Bel clima quello che si è respirato al Caffè Letterario itinerante organizzato da l’Isola che non c’è & democrazia partecipativa, in collaborazione con il Bar Alessia a Capistrello. Molti i giovani presenti al dibattito sulla mafia scaturito dalla lettura del romanzo di Leonardo Sciascia, Il giorno della civetta.
È vero che Capistrello non è Platì ma il fatto che si parli di mafia alla presenza di molte persone interessate all’argomento è il segnale che quando si affrontano questioni serie ed attuali, tutti sono disponibili a dare il proprio contributo e a sentirsi partecipi attivi, traendo spunto da un’opera letteraria che per la prima volta in Italia. affrontò esplicitamente il tema della mafia.

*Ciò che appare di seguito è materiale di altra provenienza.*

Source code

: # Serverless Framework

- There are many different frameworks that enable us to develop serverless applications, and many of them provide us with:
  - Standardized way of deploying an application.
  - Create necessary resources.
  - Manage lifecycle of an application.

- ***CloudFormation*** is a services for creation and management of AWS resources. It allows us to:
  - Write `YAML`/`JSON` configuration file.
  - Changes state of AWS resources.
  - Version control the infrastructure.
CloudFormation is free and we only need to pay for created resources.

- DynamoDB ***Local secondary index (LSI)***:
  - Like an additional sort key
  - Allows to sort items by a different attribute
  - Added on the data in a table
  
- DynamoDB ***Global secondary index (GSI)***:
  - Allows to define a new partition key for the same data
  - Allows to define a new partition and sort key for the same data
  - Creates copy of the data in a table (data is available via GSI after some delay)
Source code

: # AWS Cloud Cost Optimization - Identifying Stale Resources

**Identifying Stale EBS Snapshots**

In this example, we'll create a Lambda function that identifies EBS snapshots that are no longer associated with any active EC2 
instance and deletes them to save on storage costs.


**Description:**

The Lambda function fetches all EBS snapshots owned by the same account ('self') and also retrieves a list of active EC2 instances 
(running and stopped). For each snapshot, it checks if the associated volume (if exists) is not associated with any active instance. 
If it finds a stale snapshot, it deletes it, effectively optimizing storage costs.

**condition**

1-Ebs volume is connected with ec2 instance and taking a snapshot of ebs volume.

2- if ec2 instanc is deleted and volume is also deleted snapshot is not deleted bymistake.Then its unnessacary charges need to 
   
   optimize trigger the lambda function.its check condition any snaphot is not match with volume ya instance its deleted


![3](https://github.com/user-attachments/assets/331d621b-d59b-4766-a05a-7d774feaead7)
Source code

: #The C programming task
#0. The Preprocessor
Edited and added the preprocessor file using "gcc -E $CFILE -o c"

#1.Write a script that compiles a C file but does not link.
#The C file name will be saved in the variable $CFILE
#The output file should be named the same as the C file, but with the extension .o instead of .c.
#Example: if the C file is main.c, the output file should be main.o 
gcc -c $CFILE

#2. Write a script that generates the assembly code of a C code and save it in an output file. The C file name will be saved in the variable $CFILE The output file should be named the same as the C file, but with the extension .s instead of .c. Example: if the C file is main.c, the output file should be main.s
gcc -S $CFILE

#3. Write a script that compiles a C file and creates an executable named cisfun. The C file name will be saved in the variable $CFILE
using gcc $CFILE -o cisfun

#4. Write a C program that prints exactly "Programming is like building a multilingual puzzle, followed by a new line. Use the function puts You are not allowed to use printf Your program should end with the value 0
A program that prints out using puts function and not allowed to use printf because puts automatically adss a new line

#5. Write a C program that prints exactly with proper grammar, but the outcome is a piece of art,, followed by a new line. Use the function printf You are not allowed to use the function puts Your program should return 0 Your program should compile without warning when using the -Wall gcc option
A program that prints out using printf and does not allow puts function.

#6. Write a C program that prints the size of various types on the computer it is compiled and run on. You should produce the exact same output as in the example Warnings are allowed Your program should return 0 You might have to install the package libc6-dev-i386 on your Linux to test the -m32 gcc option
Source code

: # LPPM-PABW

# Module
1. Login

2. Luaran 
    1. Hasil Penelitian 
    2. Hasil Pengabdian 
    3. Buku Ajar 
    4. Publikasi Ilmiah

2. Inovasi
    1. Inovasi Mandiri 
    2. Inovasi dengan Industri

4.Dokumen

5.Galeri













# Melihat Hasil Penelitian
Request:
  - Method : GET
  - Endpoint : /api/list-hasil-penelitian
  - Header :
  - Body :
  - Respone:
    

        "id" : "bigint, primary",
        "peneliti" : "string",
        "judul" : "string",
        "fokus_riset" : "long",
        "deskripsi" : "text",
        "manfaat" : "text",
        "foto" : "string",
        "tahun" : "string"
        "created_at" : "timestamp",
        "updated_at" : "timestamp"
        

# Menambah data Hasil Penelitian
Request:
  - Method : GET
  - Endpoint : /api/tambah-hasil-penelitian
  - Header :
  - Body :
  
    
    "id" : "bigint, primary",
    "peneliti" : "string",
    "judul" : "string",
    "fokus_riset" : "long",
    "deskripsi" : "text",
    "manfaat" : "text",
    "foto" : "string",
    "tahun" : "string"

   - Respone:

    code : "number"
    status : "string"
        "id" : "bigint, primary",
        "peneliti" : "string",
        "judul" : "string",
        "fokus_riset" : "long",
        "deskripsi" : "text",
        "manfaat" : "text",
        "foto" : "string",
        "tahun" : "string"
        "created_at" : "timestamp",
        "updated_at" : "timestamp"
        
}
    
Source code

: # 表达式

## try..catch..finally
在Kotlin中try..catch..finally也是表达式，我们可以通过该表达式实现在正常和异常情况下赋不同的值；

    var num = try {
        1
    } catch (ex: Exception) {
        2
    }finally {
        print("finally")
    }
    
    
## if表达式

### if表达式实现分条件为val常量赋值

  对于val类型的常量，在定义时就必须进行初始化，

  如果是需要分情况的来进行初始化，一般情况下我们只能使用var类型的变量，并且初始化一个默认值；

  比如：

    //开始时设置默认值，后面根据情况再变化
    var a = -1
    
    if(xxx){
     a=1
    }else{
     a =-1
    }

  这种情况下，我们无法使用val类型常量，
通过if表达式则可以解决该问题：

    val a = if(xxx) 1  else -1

La scena madre in cui il Capitano dei Carabinieri Bellodi interroga il boss mafioso Don Mariano Arena è il momento culminante di una vicenda che rappresenta metaforicamente la lotta dello Stato contro un fenomeno criminale che prima di essere un elemento di rilevanza penale nell’ambito dell’ordinamento giuridico è un fenomeno culturale e una filosofia di vita che scaturisce da un concetto di famiglia ben descritto in un passo del libro.
“… E ciò discendeva dal fatto, pensava il capitano, che la famiglia è l’unico istituto veramente vivo nella coscienza del siciliano: ma vivo più come drammatico nodo contrattuale, giuridico, che come aggregato naturale e sentimentale. La famiglia è lo Stato del siciliano. Lo Stato, quello che per noi è lo Stato, è fuori: entità di fatto realizzata dalla forza; e impone le tasse, il servizio militare, la guerra, il carabiniere. Dentro quell’istituto che è la famiglia, il siciliano valica il confine della propria naturale e tragica solitudine e si adatta, in una sofistica contrattualità di rapporti, alla convivenza. Sarebbe troppo chiedergli di valicare il confine tra la famiglia e lo Stato…”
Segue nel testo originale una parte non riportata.